(INPUT DATA)
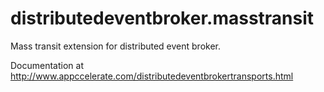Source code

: distributedeventbroker.masstransit
==================================

Mass transit extension for distributed event broker.

Documentation at http://www.appccelerate.com/distributedeventbrokertransports.html
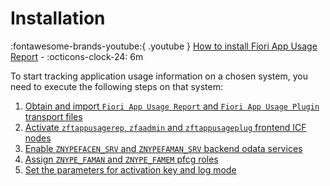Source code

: # Installation

:fontawesome-brands-youtube:{ .youtube } [How to install Fiori App Usage Report](https://youtu.be/4uAGrM2Hjzs) - :octicons-clock-24: 6m

To start tracking application usage information on a chosen system, you need to execute the following steps on that system:

1. [Obtain and import `Fiori App Usage Report` and `Fiori App Usage Plugin` transport files](../inst/step-1.md)
2. [Activate `zftappusagerep`, `zfaadmin` and `zftappusageplug` frontend ICF nodes](../inst/step-2.md)
3. [Enable `ZNYPEFACEN_SRV` and `ZNYPEFAMAN_SRV` backend odata services](../inst/step-3.md)
4. [Assign `ZNYPE_FAMAN` and `ZNYPE_FAMEM` pfcg roles](../inst/step-4.md) 
5. [Set the parameters for activation key and log mode](../inst/step-5.md)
(End INPUT DATA)
• **WHAT YOU HAVE TO DO**: Among the entries, how many lines include the word "Report"? Give only the number.

• **YOUR RESPONSE**: 2